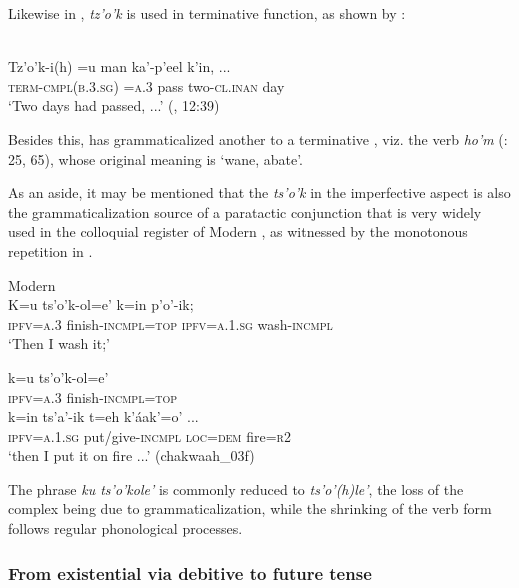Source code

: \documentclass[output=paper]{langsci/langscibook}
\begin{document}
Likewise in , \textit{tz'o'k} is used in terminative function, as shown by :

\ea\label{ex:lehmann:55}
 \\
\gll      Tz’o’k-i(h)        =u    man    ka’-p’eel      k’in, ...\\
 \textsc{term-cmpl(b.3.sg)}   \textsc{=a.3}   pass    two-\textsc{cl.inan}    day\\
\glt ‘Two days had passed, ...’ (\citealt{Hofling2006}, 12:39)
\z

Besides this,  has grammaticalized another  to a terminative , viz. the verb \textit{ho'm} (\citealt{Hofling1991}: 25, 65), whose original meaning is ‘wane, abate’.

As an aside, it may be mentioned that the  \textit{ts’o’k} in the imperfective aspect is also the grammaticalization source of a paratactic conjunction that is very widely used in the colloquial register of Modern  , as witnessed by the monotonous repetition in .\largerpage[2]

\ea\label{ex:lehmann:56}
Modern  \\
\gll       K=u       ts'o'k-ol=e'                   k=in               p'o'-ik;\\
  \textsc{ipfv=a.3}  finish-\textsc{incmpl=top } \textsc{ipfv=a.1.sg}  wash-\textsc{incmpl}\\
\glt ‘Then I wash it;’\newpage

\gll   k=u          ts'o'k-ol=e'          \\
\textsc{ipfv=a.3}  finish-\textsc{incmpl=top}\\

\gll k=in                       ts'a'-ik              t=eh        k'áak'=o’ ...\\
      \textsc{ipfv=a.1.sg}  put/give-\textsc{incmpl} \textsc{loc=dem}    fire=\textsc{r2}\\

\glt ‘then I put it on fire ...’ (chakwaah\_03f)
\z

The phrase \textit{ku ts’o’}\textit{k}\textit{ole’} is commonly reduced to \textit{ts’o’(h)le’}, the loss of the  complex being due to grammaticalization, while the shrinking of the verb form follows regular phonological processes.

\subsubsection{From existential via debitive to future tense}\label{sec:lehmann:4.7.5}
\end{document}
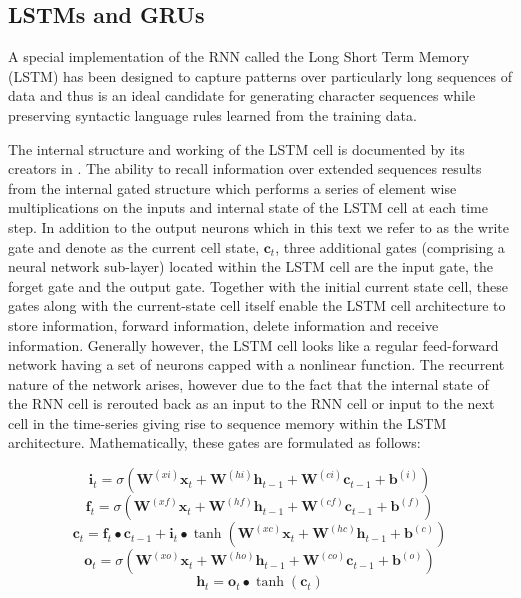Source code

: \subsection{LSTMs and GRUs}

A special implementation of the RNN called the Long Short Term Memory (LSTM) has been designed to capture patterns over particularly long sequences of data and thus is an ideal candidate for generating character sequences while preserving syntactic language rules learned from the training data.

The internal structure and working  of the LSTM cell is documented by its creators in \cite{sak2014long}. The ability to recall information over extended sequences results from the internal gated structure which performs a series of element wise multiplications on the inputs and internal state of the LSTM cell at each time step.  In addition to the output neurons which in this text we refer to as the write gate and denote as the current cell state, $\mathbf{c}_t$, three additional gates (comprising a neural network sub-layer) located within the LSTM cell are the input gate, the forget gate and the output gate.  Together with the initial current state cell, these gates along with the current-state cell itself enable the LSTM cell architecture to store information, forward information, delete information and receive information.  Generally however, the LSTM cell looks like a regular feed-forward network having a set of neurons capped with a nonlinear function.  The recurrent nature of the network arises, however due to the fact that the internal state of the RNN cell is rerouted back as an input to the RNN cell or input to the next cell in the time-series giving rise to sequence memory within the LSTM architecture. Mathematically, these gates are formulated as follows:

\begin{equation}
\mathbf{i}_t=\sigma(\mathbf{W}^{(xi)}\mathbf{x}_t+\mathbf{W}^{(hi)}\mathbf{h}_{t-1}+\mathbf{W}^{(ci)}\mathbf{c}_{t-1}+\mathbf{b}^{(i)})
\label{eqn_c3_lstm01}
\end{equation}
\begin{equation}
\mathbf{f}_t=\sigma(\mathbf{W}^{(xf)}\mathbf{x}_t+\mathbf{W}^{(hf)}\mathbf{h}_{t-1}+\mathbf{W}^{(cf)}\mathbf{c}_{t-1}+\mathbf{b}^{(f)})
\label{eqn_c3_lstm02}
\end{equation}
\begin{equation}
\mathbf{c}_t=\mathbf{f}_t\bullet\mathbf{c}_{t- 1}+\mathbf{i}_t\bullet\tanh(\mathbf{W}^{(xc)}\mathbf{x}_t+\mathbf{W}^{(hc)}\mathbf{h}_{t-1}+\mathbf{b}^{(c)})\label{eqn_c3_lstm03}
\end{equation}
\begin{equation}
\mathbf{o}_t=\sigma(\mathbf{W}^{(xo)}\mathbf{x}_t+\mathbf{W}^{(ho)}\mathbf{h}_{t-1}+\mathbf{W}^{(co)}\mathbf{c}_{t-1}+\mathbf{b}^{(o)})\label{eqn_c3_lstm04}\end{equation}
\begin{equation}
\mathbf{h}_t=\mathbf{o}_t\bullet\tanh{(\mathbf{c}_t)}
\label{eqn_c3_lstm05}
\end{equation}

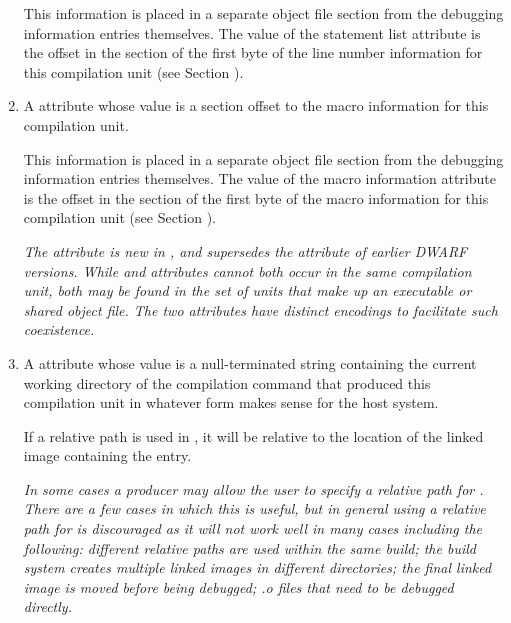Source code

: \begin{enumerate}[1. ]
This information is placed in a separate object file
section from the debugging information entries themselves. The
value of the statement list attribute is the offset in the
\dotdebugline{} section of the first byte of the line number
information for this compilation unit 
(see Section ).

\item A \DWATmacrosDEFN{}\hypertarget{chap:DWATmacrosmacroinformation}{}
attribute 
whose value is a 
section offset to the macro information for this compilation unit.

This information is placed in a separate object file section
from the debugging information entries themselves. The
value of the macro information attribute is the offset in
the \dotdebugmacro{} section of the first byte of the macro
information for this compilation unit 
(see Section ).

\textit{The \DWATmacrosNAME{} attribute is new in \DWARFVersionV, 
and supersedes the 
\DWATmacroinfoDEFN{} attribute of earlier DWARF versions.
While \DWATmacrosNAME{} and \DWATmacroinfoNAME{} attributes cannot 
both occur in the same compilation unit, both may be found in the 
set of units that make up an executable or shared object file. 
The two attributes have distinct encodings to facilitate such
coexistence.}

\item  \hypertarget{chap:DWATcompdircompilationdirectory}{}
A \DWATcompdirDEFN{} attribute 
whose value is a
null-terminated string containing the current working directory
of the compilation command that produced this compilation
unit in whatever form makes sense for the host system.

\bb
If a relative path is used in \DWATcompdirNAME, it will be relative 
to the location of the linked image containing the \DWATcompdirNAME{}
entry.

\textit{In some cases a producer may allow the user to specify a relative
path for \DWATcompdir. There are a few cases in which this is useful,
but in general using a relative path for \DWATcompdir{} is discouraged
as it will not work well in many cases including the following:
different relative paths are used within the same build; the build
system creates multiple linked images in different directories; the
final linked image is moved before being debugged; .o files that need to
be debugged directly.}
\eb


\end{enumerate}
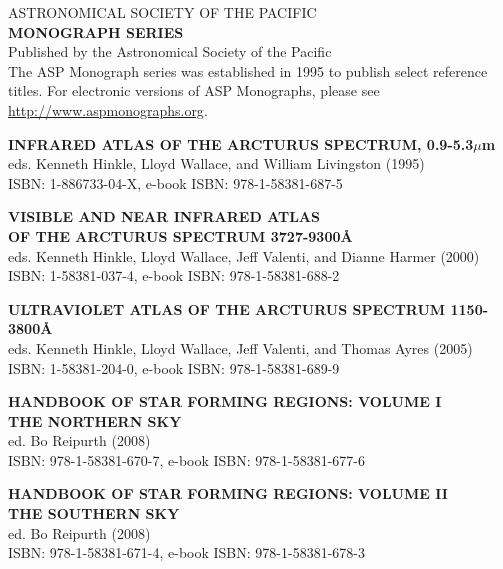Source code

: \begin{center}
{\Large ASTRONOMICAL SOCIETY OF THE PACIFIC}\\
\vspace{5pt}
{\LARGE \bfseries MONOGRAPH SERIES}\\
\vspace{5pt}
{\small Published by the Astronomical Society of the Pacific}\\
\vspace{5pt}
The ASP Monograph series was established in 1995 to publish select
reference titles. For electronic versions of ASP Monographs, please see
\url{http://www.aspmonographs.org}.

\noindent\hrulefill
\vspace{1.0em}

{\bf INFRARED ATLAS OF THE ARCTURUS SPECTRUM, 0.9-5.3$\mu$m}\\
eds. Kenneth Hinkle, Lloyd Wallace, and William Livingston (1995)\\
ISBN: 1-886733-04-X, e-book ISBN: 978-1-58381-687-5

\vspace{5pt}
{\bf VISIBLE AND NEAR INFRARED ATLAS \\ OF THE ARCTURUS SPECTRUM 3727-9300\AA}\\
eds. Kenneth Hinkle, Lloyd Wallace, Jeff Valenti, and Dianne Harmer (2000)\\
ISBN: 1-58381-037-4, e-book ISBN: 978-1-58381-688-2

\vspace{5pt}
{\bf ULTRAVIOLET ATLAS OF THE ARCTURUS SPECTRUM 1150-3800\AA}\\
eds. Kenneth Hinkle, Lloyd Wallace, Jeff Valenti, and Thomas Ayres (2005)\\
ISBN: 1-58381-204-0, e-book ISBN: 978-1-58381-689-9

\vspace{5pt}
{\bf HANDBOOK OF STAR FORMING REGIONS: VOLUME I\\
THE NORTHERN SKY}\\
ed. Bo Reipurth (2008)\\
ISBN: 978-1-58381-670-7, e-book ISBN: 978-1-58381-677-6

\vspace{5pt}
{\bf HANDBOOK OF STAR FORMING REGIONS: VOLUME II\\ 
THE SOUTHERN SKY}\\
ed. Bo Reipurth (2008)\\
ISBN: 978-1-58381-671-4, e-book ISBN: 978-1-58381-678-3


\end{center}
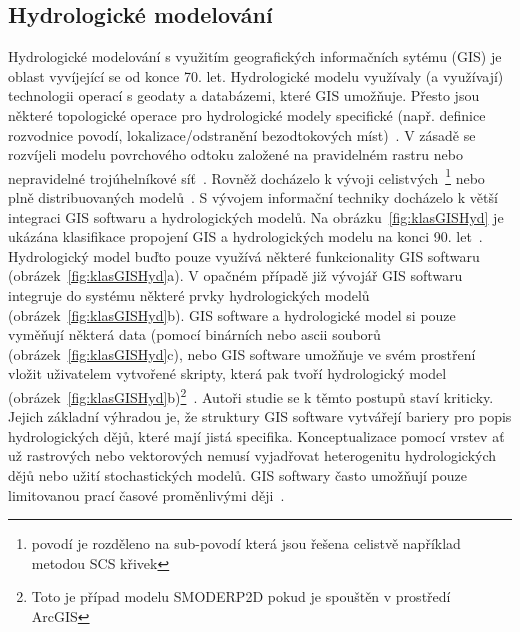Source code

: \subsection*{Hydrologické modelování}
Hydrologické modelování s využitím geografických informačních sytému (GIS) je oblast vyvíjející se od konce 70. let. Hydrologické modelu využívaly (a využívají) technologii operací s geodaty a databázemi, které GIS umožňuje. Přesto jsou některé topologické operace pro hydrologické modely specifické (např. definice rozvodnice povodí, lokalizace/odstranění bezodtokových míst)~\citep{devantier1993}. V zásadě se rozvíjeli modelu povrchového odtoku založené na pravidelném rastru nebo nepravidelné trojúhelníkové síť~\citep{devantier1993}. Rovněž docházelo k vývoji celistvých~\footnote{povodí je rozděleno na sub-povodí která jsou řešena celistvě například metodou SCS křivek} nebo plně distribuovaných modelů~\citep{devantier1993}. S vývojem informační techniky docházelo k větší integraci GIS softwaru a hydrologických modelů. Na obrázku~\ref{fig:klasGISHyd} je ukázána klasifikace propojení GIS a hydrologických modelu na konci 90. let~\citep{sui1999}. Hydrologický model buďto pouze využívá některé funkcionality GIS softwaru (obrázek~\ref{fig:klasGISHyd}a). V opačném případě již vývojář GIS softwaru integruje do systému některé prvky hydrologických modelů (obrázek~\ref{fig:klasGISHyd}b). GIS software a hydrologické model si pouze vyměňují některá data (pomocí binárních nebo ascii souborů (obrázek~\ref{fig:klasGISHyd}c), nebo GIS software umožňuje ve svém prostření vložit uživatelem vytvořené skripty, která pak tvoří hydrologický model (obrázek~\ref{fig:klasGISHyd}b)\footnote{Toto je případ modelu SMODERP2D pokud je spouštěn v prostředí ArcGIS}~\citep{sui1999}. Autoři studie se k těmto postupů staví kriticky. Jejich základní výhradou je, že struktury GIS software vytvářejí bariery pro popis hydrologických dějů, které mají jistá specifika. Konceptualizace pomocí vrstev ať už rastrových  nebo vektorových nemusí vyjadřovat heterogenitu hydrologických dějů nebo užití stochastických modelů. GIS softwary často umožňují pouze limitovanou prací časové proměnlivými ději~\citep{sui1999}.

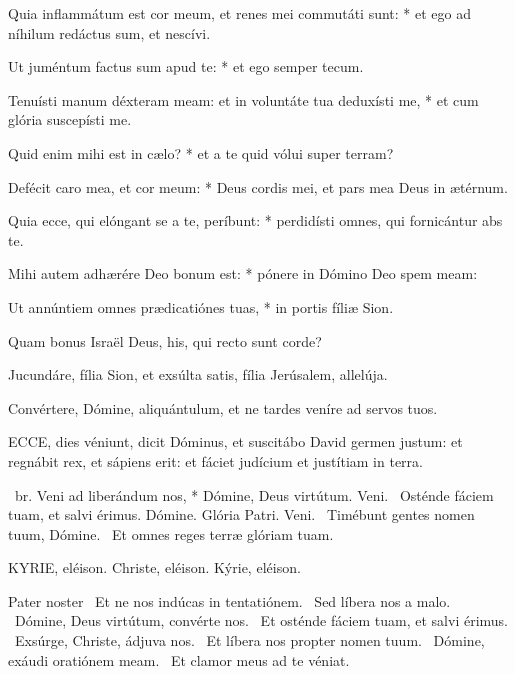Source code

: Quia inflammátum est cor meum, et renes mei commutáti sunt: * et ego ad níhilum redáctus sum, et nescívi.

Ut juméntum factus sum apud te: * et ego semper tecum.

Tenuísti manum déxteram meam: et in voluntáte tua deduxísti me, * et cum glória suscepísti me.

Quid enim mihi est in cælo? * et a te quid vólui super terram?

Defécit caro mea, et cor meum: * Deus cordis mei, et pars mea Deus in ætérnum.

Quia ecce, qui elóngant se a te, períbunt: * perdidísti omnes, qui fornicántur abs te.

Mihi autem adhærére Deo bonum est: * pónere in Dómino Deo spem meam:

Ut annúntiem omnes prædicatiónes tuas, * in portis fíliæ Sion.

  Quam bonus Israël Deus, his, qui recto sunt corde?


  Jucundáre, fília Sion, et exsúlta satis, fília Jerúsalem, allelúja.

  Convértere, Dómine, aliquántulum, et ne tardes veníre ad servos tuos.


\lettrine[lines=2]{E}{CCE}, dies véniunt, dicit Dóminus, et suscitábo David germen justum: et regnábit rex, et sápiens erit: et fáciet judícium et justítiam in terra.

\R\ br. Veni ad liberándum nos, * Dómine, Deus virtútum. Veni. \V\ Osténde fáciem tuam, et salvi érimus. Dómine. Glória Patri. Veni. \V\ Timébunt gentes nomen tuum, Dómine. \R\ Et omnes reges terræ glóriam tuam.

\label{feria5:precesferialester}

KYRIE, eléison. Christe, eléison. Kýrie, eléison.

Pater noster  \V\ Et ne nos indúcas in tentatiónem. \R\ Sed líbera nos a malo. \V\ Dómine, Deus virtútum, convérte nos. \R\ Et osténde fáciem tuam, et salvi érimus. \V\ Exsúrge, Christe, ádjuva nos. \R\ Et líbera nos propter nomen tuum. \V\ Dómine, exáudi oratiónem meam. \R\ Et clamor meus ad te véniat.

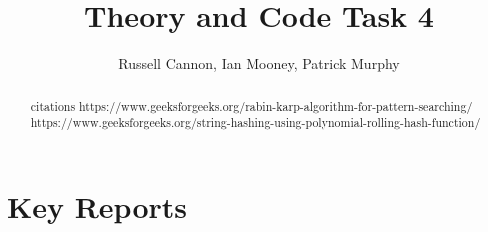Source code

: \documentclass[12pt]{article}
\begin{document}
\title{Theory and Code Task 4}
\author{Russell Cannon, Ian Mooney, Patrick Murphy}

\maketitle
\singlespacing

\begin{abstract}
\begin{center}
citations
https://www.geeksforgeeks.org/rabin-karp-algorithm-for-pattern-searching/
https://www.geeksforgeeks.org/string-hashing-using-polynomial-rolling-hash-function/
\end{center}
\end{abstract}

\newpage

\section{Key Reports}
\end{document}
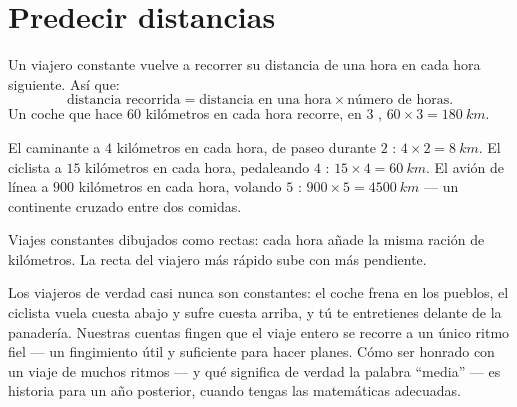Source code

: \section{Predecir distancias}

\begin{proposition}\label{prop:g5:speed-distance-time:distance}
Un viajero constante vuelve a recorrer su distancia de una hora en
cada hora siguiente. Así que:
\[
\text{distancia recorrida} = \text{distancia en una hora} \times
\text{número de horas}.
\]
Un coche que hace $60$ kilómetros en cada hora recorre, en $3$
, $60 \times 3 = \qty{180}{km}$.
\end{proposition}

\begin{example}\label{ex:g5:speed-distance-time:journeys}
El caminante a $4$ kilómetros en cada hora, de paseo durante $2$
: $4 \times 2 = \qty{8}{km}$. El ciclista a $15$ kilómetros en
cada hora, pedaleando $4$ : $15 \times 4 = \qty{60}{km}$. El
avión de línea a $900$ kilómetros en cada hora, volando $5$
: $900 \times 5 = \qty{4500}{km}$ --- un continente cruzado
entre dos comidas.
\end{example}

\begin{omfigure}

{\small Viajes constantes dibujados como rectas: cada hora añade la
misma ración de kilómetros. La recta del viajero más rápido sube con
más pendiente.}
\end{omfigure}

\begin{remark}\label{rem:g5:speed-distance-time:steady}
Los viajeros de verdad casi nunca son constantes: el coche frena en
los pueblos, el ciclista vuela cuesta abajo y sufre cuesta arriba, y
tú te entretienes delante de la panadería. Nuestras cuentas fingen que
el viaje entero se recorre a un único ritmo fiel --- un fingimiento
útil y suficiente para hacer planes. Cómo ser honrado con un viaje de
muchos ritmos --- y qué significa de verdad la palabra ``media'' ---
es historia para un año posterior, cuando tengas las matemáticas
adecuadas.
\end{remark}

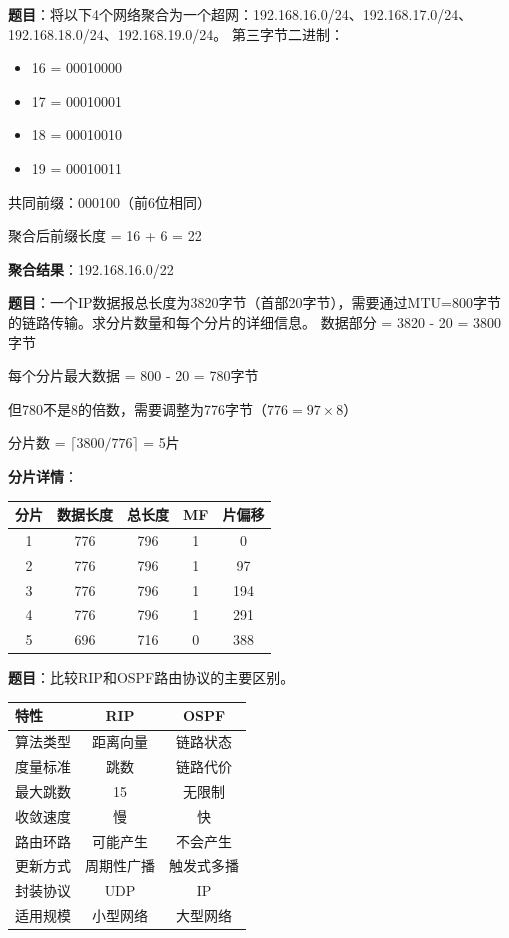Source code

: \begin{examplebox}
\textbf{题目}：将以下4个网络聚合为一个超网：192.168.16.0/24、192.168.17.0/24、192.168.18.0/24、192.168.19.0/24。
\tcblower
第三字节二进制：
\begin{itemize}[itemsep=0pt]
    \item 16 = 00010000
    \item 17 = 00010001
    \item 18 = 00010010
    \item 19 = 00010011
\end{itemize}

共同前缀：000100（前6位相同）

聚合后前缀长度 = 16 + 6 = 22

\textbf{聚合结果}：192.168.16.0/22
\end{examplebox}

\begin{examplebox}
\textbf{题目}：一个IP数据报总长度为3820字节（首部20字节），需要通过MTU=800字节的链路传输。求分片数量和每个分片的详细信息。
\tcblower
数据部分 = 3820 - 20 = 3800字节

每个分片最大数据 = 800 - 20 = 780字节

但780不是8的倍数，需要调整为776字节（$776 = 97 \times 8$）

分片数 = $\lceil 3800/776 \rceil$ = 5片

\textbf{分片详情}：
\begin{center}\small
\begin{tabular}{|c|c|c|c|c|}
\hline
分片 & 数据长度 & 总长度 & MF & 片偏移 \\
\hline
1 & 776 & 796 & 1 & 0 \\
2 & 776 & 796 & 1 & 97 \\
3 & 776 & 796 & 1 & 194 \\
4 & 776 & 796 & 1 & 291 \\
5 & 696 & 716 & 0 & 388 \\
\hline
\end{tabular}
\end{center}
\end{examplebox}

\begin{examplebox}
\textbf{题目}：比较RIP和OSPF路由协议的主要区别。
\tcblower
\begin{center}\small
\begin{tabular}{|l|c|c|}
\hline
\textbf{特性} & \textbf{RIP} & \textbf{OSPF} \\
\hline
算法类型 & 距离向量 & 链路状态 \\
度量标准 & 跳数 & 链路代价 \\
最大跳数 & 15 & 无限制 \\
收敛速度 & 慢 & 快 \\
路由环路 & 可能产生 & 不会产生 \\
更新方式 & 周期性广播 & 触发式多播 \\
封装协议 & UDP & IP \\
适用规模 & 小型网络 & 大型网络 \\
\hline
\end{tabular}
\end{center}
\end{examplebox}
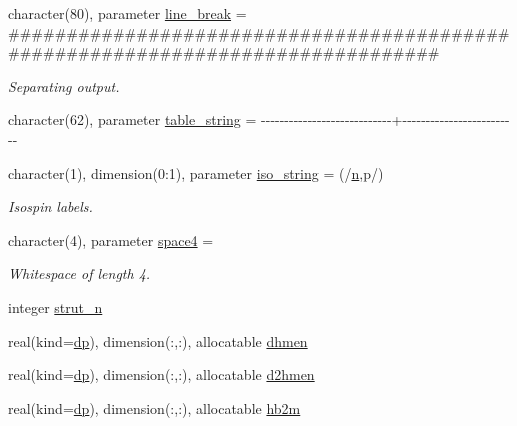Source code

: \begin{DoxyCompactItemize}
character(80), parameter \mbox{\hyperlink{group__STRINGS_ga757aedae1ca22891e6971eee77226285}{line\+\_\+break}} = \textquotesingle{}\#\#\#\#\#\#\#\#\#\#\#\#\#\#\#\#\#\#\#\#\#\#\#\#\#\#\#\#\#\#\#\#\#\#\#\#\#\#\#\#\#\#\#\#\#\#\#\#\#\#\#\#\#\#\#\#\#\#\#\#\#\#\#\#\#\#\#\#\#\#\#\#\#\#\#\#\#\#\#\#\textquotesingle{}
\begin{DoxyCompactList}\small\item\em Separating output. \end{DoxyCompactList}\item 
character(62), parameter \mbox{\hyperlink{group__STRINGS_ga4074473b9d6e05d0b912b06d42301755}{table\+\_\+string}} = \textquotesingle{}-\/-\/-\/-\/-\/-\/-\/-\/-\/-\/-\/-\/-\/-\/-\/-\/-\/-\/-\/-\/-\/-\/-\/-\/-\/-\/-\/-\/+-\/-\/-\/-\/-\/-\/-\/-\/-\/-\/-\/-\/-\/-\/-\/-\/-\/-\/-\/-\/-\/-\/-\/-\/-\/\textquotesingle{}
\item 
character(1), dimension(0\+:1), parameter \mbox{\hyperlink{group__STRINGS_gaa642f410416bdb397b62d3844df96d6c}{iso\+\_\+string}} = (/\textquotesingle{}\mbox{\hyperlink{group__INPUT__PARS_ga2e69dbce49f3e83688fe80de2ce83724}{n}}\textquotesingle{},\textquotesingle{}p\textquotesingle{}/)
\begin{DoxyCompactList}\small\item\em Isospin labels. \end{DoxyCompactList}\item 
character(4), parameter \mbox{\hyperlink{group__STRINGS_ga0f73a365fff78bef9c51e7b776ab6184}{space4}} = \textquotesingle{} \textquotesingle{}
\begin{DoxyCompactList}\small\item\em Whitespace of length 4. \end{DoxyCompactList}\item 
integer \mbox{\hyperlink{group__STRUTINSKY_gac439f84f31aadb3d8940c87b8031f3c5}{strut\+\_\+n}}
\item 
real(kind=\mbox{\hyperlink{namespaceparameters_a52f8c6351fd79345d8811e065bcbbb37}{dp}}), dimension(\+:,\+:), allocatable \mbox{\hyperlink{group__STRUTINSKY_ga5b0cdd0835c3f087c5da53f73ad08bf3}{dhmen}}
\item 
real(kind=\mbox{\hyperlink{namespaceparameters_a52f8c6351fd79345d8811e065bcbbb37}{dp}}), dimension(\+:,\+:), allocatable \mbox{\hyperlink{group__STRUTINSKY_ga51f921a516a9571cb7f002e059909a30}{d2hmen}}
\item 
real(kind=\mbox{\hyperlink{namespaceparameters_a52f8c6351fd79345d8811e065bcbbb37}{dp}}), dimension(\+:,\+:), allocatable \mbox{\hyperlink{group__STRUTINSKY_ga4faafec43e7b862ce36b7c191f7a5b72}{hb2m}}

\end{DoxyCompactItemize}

(What needs to be done) Copy verbatim, from the listing above, each line from the one containing "Jucundáre, fília Sion, et" down to the one containing "justítiam in terra.", inclusive.

(Task output)
  Jucundáre, fília Sion, et exsúlta satis, fília Jerúsalem, allelúja.

  Convértere, Dómine, aliquántulum, et ne tardes veníre ad servos tuos.


\lettrine[lines=2]{E}{CCE}, dies véniunt, dicit Dóminus, et suscitábo David germen justum: et regnábit rex, et sápiens erit: et fáciet judícium et justítiam in terra.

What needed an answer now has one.